Now there are a number of Red, White, and Blue teams in the league that use both red and blue in their color schemes. Even the Nationals do this with their very nice alternate-blue uniforms. How well that works on cards depends on a few things. The Braves, for example, receive a red team logo with a blue sea turtle, so it is hard for me to really like their blue or their red parallels. Sometimes I pick a purple parallel for such teams as I assemble my parallel project, as Red + Blue = Purple. Subtle, huhh?
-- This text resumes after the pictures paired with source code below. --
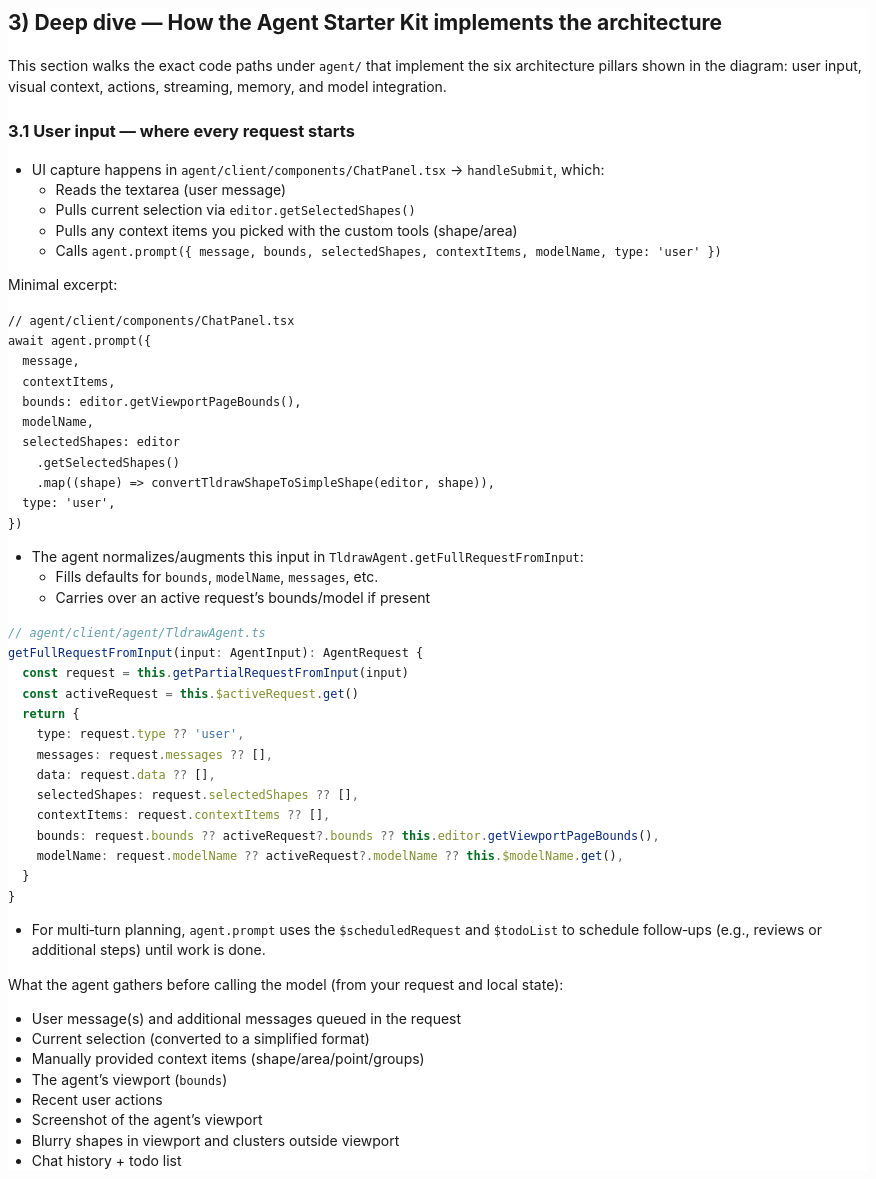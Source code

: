 
## 3) Deep dive — How the Agent Starter Kit implements the architecture

This section walks the exact code paths under `agent/` that implement the six architecture pillars shown in the diagram: user input, visual context, actions, streaming, memory, and model integration.

### 3.1 User input — where every request starts

- UI capture happens in `agent/client/components/ChatPanel.tsx` → `handleSubmit`, which:
  - Reads the textarea (user message)
  - Pulls current selection via `editor.getSelectedShapes()`
  - Pulls any context items you picked with the custom tools (shape/area)
  - Calls `agent.prompt({ message, bounds, selectedShapes, contextItems, modelName, type: 'user' })`

Minimal excerpt:
```tsx
// agent/client/components/ChatPanel.tsx
await agent.prompt({
  message,
  contextItems,
  bounds: editor.getViewportPageBounds(),
  modelName,
  selectedShapes: editor
    .getSelectedShapes()
    .map((shape) => convertTldrawShapeToSimpleShape(editor, shape)),
  type: 'user',
})
```

- The agent normalizes/augments this input in `TldrawAgent.getFullRequestFromInput`:
  - Fills defaults for `bounds`, `modelName`, `messages`, etc.
  - Carries over an active request’s bounds/model if present
```ts
// agent/client/agent/TldrawAgent.ts
getFullRequestFromInput(input: AgentInput): AgentRequest {
  const request = this.getPartialRequestFromInput(input)
  const activeRequest = this.$activeRequest.get()
  return {
    type: request.type ?? 'user',
    messages: request.messages ?? [],
    data: request.data ?? [],
    selectedShapes: request.selectedShapes ?? [],
    contextItems: request.contextItems ?? [],
    bounds: request.bounds ?? activeRequest?.bounds ?? this.editor.getViewportPageBounds(),
    modelName: request.modelName ?? activeRequest?.modelName ?? this.$modelName.get(),
  }
}
```

- For multi‑turn planning, `agent.prompt` uses the `$scheduledRequest` and `$todoList` to schedule follow‑ups (e.g., reviews or additional steps) until work is done.

What the agent gathers before calling the model (from your request and local state):
- User message(s) and additional messages queued in the request
- Current selection (converted to a simplified format)
- Manually provided context items (shape/area/point/groups)
- The agent’s viewport (`bounds`)
- Recent user actions
- Screenshot of the agent’s viewport
- Blurry shapes in viewport and clusters outside viewport
- Chat history + todo list
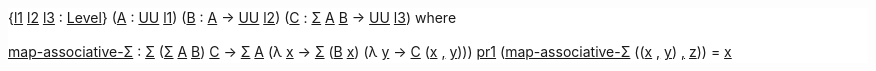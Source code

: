   <a id="5537" class="Symbol">{</a><a id="5538" href="foundation.type-arithmetic-dependent-pair-types.html#5538" class="Bound">l1</a> <a id="5541" href="foundation.type-arithmetic-dependent-pair-types.html#5541" class="Bound">l2</a> <a id="5544" href="foundation.type-arithmetic-dependent-pair-types.html#5544" class="Bound">l3</a> <a id="5547" class="Symbol">:</a> <a id="5549" href="Agda.Primitive.html#742" class="Postulate">Level</a><a id="5554" class="Symbol">}</a> <a id="5556" class="Symbol">(</a><a id="5557" href="foundation.type-arithmetic-dependent-pair-types.html#5557" class="Bound">A</a> <a id="5559" class="Symbol">:</a> <a id="5561" href="Agda.Primitive.html#388" class="Primitive">UU</a> <a id="5564" href="foundation.type-arithmetic-dependent-pair-types.html#5538" class="Bound">l1</a><a id="5566" class="Symbol">)</a> <a id="5568" class="Symbol">(</a><a id="5569" href="foundation.type-arithmetic-dependent-pair-types.html#5569" class="Bound">B</a> <a id="5571" class="Symbol">:</a> <a id="5573" href="foundation.type-arithmetic-dependent-pair-types.html#5557" class="Bound">A</a> <a id="5575" class="Symbol">→</a> <a id="5577" href="Agda.Primitive.html#388" class="Primitive">UU</a> <a id="5580" href="foundation.type-arithmetic-dependent-pair-types.html#5541" class="Bound">l2</a><a id="5582" class="Symbol">)</a> <a id="5584" class="Symbol">(</a><a id="5585" href="foundation.type-arithmetic-dependent-pair-types.html#5585" class="Bound">C</a> <a id="5587" class="Symbol">:</a> <a id="5589" href="foundation.dependent-pair-types.html#505" class="Record">Σ</a> <a id="5591" href="foundation.type-arithmetic-dependent-pair-types.html#5557" class="Bound">A</a> <a id="5593" href="foundation.type-arithmetic-dependent-pair-types.html#5569" class="Bound">B</a> <a id="5595" class="Symbol">→</a> <a id="5597" href="Agda.Primitive.html#388" class="Primitive">UU</a> <a id="5600" href="foundation.type-arithmetic-dependent-pair-types.html#5544" class="Bound">l3</a><a id="5602" class="Symbol">)</a>
  <a id="5606" class="Keyword">where</a>

  <a id="5615" href="foundation.type-arithmetic-dependent-pair-types.html#5615" class="Function">map-associative-Σ</a> <a id="5633" class="Symbol">:</a> <a id="5635" href="foundation.dependent-pair-types.html#505" class="Record">Σ</a> <a id="5637" class="Symbol">(</a><a id="5638" href="foundation.dependent-pair-types.html#505" class="Record">Σ</a> <a id="5640" href="foundation.type-arithmetic-dependent-pair-types.html#5557" class="Bound">A</a> <a id="5642" href="foundation.type-arithmetic-dependent-pair-types.html#5569" class="Bound">B</a><a id="5643" class="Symbol">)</a> <a id="5645" href="foundation.type-arithmetic-dependent-pair-types.html#5585" class="Bound">C</a> <a id="5647" class="Symbol">→</a> <a id="5649" href="foundation.dependent-pair-types.html#505" class="Record">Σ</a> <a id="5651" href="foundation.type-arithmetic-dependent-pair-types.html#5557" class="Bound">A</a> <a id="5653" class="Symbol">(λ</a> <a id="5656" href="foundation.type-arithmetic-dependent-pair-types.html#5656" class="Bound">x</a> <a id="5658" class="Symbol">→</a> <a id="5660" href="foundation.dependent-pair-types.html#505" class="Record">Σ</a> <a id="5662" class="Symbol">(</a><a id="5663" href="foundation.type-arithmetic-dependent-pair-types.html#5569" class="Bound">B</a> <a id="5665" href="foundation.type-arithmetic-dependent-pair-types.html#5656" class="Bound">x</a><a id="5666" class="Symbol">)</a> <a id="5668" class="Symbol">(λ</a> <a id="5671" href="foundation.type-arithmetic-dependent-pair-types.html#5671" class="Bound">y</a> <a id="5673" class="Symbol">→</a> <a id="5675" href="foundation.type-arithmetic-dependent-pair-types.html#5585" class="Bound">C</a> <a id="5677" class="Symbol">(</a><a id="5678" href="foundation.type-arithmetic-dependent-pair-types.html#5656" class="Bound">x</a> <a id="5680" href="foundation.dependent-pair-types.html#689" class="InductiveConstructor Operator">,</a> <a id="5682" href="foundation.type-arithmetic-dependent-pair-types.html#5671" class="Bound">y</a><a id="5683" class="Symbol">)))</a>
  <a id="5689" href="foundation.dependent-pair-types.html#603" class="Field">pr1</a> <a id="5693" class="Symbol">(</a><a id="5694" href="foundation.type-arithmetic-dependent-pair-types.html#5615" class="Function">map-associative-Σ</a> <a id="5712" class="Symbol">((</a><a id="5714" href="foundation.type-arithmetic-dependent-pair-types.html#5714" class="Bound">x</a> <a id="5716" href="foundation.dependent-pair-types.html#689" class="InductiveConstructor Operator">,</a> <a id="5718" href="foundation.type-arithmetic-dependent-pair-types.html#5718" class="Bound">y</a><a id="5719" class="Symbol">)</a> <a id="5721" href="foundation.dependent-pair-types.html#689" class="InductiveConstructor Operator">,</a> <a id="5723" href="foundation.type-arithmetic-dependent-pair-types.html#5723" class="Bound">z</a><a id="5724" class="Symbol">))</a> <a id="5727" class="Symbol">=</a> <a id="5729" href="foundation.type-arithmetic-dependent-pair-types.html#5714" class="Bound">x</a>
Overall though, this has been almost my favorite red border card this year:


A near-perfect classic. Bits of red and blue all through the crowd too. If only they had used that darker turtle...still a great card. You have to be optimistic to be a Cubs fan.

That one really puts the Series 2 Steve Lombardozzi card to shame - another Topps All-Star Rookie Cup card just ruined by a goofy image I don't want to post; you'll see it anyhow.

But I have found one other card that tops it in the Red, White, & Blue department. No, not the hard-to-come-by Opening Day Highlight cards that make Opening Day seem like the 4th of July that I have posted previously.

This one came from the Heritage retail parallel set, from Target. I got very lucky in that I specifically bought just one Heritage blaster at Target in hopes of getting one red border card to trade for it. I recently traded away my '13 Heritage Andrew McCutcheon short-print, and I already miss it. He gets such great cards. But I am cheered to know that there is a red border version, which I want very much. Very much like this one, which is on it's way to a new special set of special baseball cards I will display all together, and not because I happen to enjoy cloud cards:


That one's going in my Baseball Card Hall of Fame.